There is nothing more challenging in life than moving or growing in awareness of your environment. The most basic and fundamental unit is the human person, who comes into being with two other persons’ consent and lives for seventy or eighty years, if lucky.

I would like you to accompany me on a Lectio Divina I took a few months ago when I was thinking about trying to save the world because of the Ukraine invasion by Russia. The term “World” can mean many things depending on your assumptions about what it means to be in the world (small caps). This

  1. I am born into the world that is my mother’s womb, dark, nourishing, safe, and protected from the corruption of what is outside. I am born into corruptibility, having a beginning to my life and deteriorating (some call it physical maturity) until I reach an end in the future. I am fragile and depend upon my mom and dad for my existence. I am dependent on others. Someone must feed me, clean me, help me sleep, and take me to the doctor when sick.
  2. As I deteriorate (grow), I do so in my crib, my world. My senses become attuned to picking up sounds and language so I can begin to interact with my surroundings and be in charge of my space.
  3. My world is now one of discovery, and I use my crib not to cage myself but as a place to sleep at night while my world becomes my house. I learn to speak in languages where I can tell people what I want. I try to control my space and let people know if I don’t like something. I learn what works to help me get what I want and what does not, depending on those around me less and less for food and play.

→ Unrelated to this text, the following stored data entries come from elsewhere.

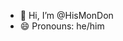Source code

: - 👋 Hi, I’m @HisMonDon
- 😄 Pronouns: he/him
<!---
HisMonDon/HisMonDon is a ✨ special ✨ repository because its `README.md` (this file) appears on your GitHub profile.
You can click the Preview link to take a look at your changes.
--->
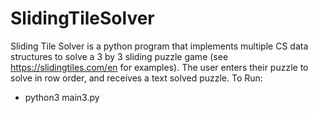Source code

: # SlidingTileSolver

Sliding Tile Solver is a python program that implements multiple CS data structures to solve a 3 by 3 sliding puzzle game (see https://slidingtiles.com/en for examples).  The user enters their puzzle to solve in row order, and receives a text solved puzzle.
To Run:
- python3 main3.py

  4. My world is ever-expanding now, and I realize there is life outside of my house. I go to church. I go to school. I keep maturing in taking control of my environment. My choices are limited to what my parents want and say is good for me. I comply or not, depending on my emotional stability and personality type. As I learn what is good and bad for me, I assimilate choices into how I now try to control others. I get my way sometimes, but other times, I don’t.
  5. My world is now high school and then college, a conveyor belt I am on but don’t quite know where it takes me. People I love die, get sick, have cancer, or have an addiction to drugs or alcohol, and I see the consequences of their lives on me and those around me. I still like to control my destiny, but there are some hard lessons I must learn.

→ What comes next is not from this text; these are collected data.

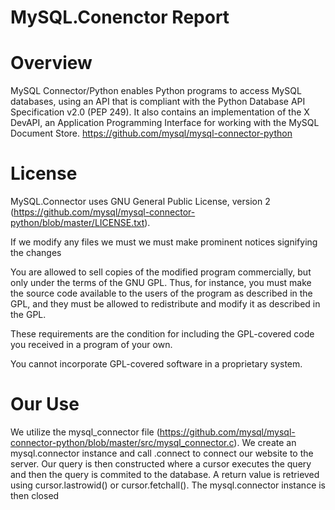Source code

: # MySQL.Conenctor Report

# Overview
MySQL Connector/Python enables Python programs to access MySQL databases, using an API that is compliant with the Python Database API Specification v2.0 (PEP 249). It also contains an implementation of the X DevAPI, an Application Programming Interface for working with the MySQL Document Store.
https://github.com/mysql/mysql-connector-python

# License
MySQL.Connector uses GNU General Public License, version 2 (https://github.com/mysql/mysql-connector-python/blob/master/LICENSE.txt). 

If we modify any files we must we must make prominent notices signifying the changes

You are allowed to sell copies of the modified program commercially, but only under the terms of the GNU GPL. Thus, for instance, you must make the source code available to the users of the program as described in the GPL, and they must be allowed to redistribute and modify it as described in the GPL.

These requirements are the condition for including the GPL-covered code you received in a program of your own.

You cannot incorporate GPL-covered software in a proprietary system. 

# Our Use
We utilize the mysql_connector file (https://github.com/mysql/mysql-connector-python/blob/master/src/mysql_connector.c). We create an mysql.connector instance and call .connect to connect our website to the server. Our query is then constructed where a cursor executes the query and then the query is commited to the database. A return value is retrieved using cursor.lastrowid() or cursor.fetchall(). The mysql.connector instance is then closed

  6. My world is now beyond my city and state. I push the boundaries of my world by traveling and sipping the pleasures of human sexuality. My choices are based on how I see the purpose of my life.
  7. My world takes an abrupt pause. I now wonder what the purpose of all these experiences is. What is authentic love? What does it mean to be fully human? Is death the end of life?

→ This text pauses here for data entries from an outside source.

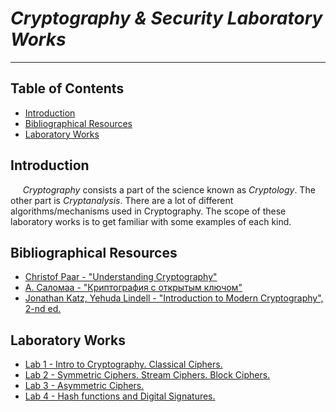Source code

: # *Cryptography & Security Laboratory Works*

---

[comment]: <> ([comment]: <> &#40;## *Author: Stephania Matvei, FAF-203*&#41;)

[comment]: <> (### University: _Technical University of Moldova_)

[comment]: <> (### Faculty: _Computers, Informatics and Microelectronics_)

[comment]: <> (### Department: _Software Engineering and Automatics_)

[comment]: <> (### Author: _Stephania Matvei_)

[comment]: <> (---)

## Table of Contents

* [Introduction](#introduction)
* [Bibliographical Resources](#bibliographical-resources)
* [Laboratory Works](#laboratory-works)

## Introduction

&nbsp;&nbsp;&nbsp;&nbsp; *Cryptography* consists a part of the science known as *Cryptology*. The other part is *Cryptanalysis*. There are a lot of different algorithms/mechanisms used in Cryptography. The scope of these laboratory works is to get familiar with some examples of each kind.

## Bibliographical Resources

- [Christof Paar - "Understanding Cryptography"](https://swarm.cs.pub.ro/~mbarbulescu/cripto/Understanding%20Cryptography%20by%20Christof%20Paar%20.pdf)
- [А. Саломаа - "Кpиптогpафия с откpытым ключом"](https://fis.tntu.edu.ua/data/elibrary/3/open_key_crypt.pdf)
- [Jonathan Katz, Yehuda Lindell - "Introduction to Modern Cryptography", 2-nd ed.](https://eclass.uniwa.gr/modules/document/file.php/CSCYB105/Reading%20Material/%5BJonathan_Katz%2C_Yehuda_Lindell%5D_Introduction_to_Mo%282nd%29.pdf)

## Laboratory Works

* [Lab 1 - Intro to Cryptography. Classical Ciphers.](https://github.com/stephaniamatvei/cs-labs/tree/master/src/com/utm/cs/labs/ciphers/classical)
* [Lab 2 - Symmetric Ciphers. Stream Ciphers. Block Ciphers.](https://github.com/stephaniamatvei/cs-labs/tree/master/src/com/utm/cs/labs/ciphers/symmetric)
* [Lab 3 - Asymmetric Ciphers.](https://github.com/stephaniamatvei/cs-labs/tree/master/src/com/utm/cs/labs/ciphers/asymmetric)
* [Lab 4 - Hash functions and Digital Signatures.](https://github.com/stephaniamatvei/cs-labs/tree/master/src/com/utm/cs/labs/hashing)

  8. I bump into a Lay Cistercian friend who challenges me to look deeper into myself and wait. Where can I get answers? The “world” that I know does not know the questions to ask, much less the answers. This is a world that I had avoided because I did not know how to use it properly.
  9. I learned to wait for the questions and then for the authentic answers. It is the world of contemplation, the realm of the heart that is invisible to the eye yet key to my reaching fulfillment as a human.
  10. My world expanded into one with two citizenships, one living out my destiny on earth. Another one simultaneously seeks to be an adopted son of the kingdom of heaven and loves others as Christ loved us. This world allows my seventy or eighty years to have a purpose and meaning and fulfills me as a human being. I am loved.